**WHAT YOU NEED TO DO:** Find the line with "[^1]: The Carpentries". Transcribe it and each later line of the data exactly, up to and including the last.
═══ SUPPLIED ENTRIES
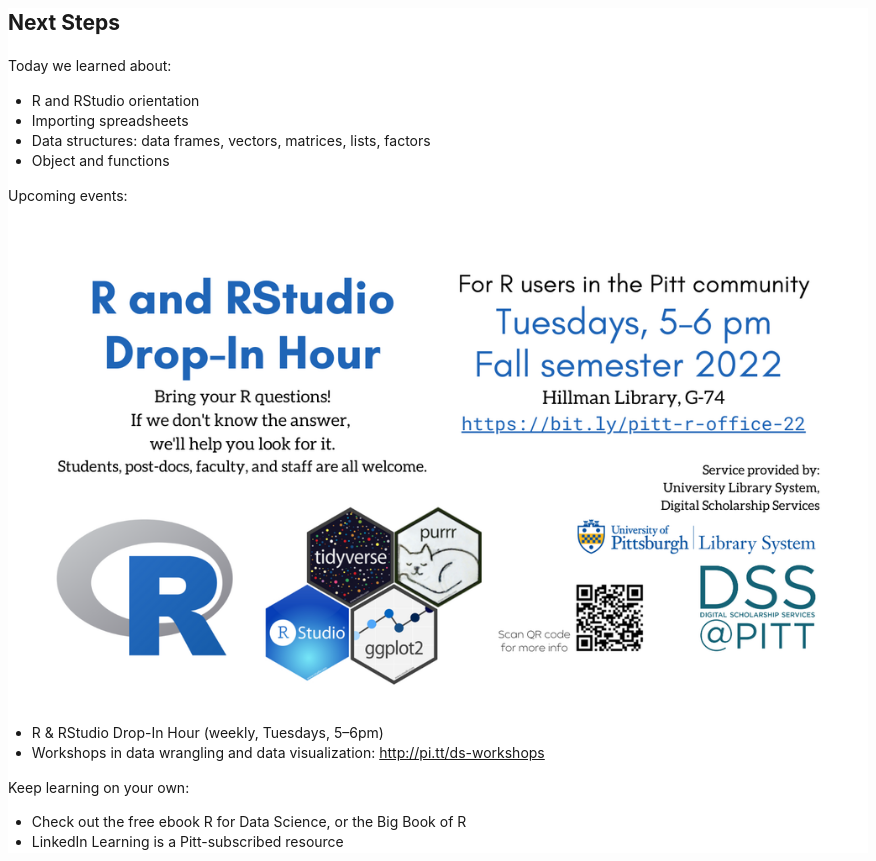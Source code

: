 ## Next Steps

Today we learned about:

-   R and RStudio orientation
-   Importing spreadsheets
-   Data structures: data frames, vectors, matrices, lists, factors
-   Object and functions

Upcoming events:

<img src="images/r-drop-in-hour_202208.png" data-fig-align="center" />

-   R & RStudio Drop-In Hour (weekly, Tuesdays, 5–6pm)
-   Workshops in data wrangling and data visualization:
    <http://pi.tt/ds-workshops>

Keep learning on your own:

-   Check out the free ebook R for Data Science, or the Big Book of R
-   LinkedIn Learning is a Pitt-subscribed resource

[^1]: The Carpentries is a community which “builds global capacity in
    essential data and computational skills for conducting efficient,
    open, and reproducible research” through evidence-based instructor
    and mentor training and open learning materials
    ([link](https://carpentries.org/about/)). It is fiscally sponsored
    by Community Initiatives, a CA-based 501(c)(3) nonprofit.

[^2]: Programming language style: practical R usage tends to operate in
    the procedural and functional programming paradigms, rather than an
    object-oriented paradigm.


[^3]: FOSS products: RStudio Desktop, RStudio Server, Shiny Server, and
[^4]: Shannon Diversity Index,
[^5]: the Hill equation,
══════
**REPLY:**
[^1]: The Carpentries is a community which “builds global capacity in
    essential data and computational skills for conducting efficient,
    open, and reproducible research” through evidence-based instructor
    and mentor training and open learning materials
    ([link](https://carpentries.org/about/)). It is fiscally sponsored
    by Community Initiatives, a CA-based 501(c)(3) nonprofit.

[^2]: Programming language style: practical R usage tends to operate in
    the procedural and functional programming paradigms, rather than an
    object-oriented paradigm.


[^3]: FOSS products: RStudio Desktop, RStudio Server, Shiny Server, and
[^4]: Shannon Diversity Index,
[^5]: the Hill equation,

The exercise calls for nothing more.